ETF Paesi emergenti: le cause dietro la ripresa e la minaccia-Trump
Come detto, è soprattutto negli ultimi 3 mesi che si è notata una certa ripresa degli indici emergenti, supportati dal mercato azionario cinese in recupero, ma anche dalla raggiunta stabilità dei tassi americani sui quali appare difficile pensare che possano salire ancora.
L’assenza di crisi finanziarie o di debito tra i Paesi appartenenti al blocco emergente come poteva accadere in passato di fronte a politiche monetarie restrittive da parte degli Stati Uniti, ha favorito la bassa volatilità con la ripresa che però passa inevitabilmente dalla Cina, assieme a India e Taiwan componente determinante degli indici emergenti.
I multipli dell’indice emergente rimangono invitanti.

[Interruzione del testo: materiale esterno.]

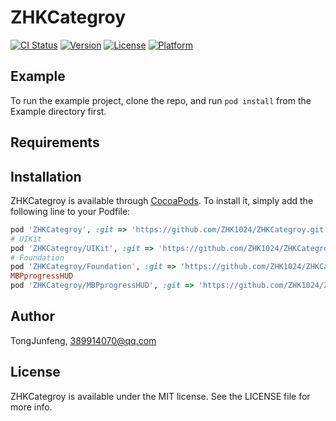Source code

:# ZHKCategroy

[![CI Status](https://img.shields.io/travis/TongJunfeng/ZHKCategroy.svg?style=flat)](https://travis-ci.org/TongJunfeng/ZHKCategroy)
[![Version](https://img.shields.io/cocoapods/v/ZHKCategroy.svg?style=flat)](https://cocoapods.org/pods/ZHKCategroy)
[![License](https://img.shields.io/cocoapods/l/ZHKCategroy.svg?style=flat)](https://cocoapods.org/pods/ZHKCategroy)
[![Platform](https://img.shields.io/cocoapods/p/ZHKCategroy.svg?style=flat)](https://cocoapods.org/pods/ZHKCategroy)

## Example

To run the example project, clone the repo, and run `pod install` from the Example directory first.

## Requirements

## Installation

ZHKCategroy is available through [CocoaPods](https://cocoapods.org). To install
it, simply add the following line to your Podfile:

```ruby
pod 'ZHKCategroy', :git => 'https://github.com/ZHK1024/ZHKCategroy.git'
# UIKit
pod 'ZHKCategroy/UIKit', :git => 'https://github.com/ZHK1024/ZHKCategroy.git'
# Foundation
pod 'ZHKCategroy/Foundation', :git => 'https://github.com/ZHK1024/ZHKCategroy.git'
MBPprogressHUD
pod 'ZHKCategroy/MBPprogressHUD', :git => 'https://github.com/ZHK1024/ZHKCategroy.git'
```

## Author

TongJunfeng, 389914070@qq.com

## License

ZHKCategroy is available under the MIT license. See the LICENSE file for more info.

Con un rapporto prezzo utili di 15 e un rapporto prezzo valore di libro di 1,8 non siamo di fronte certamente a un mercato caro. Mercato che tra l’altro non ha partecipato alla festa della tecnologia degli ultimi tempi pur vantando un quarto dell’esposizione al settore tech.
Ma come detto è l’incertezza di nome Cina (22% di peso geografico) e Taiwan (19%) a frenare una performance che potrebbe essere la sorpresa dei prossimi anni se la politica monetaria della FED si farà più distensiva.
Sullo sfondo però le elezioni presidenziali con il possibile ritorno di Trump che significherebbe dazi proprio verso i Paesi a più basso costo. Un’incertezza che inevitabilmente crea le premesse per una diversificazione geografica più spinta anche tra gli stessi emergenti proprio per evitare di legarsi ad un unico prodotto generalista.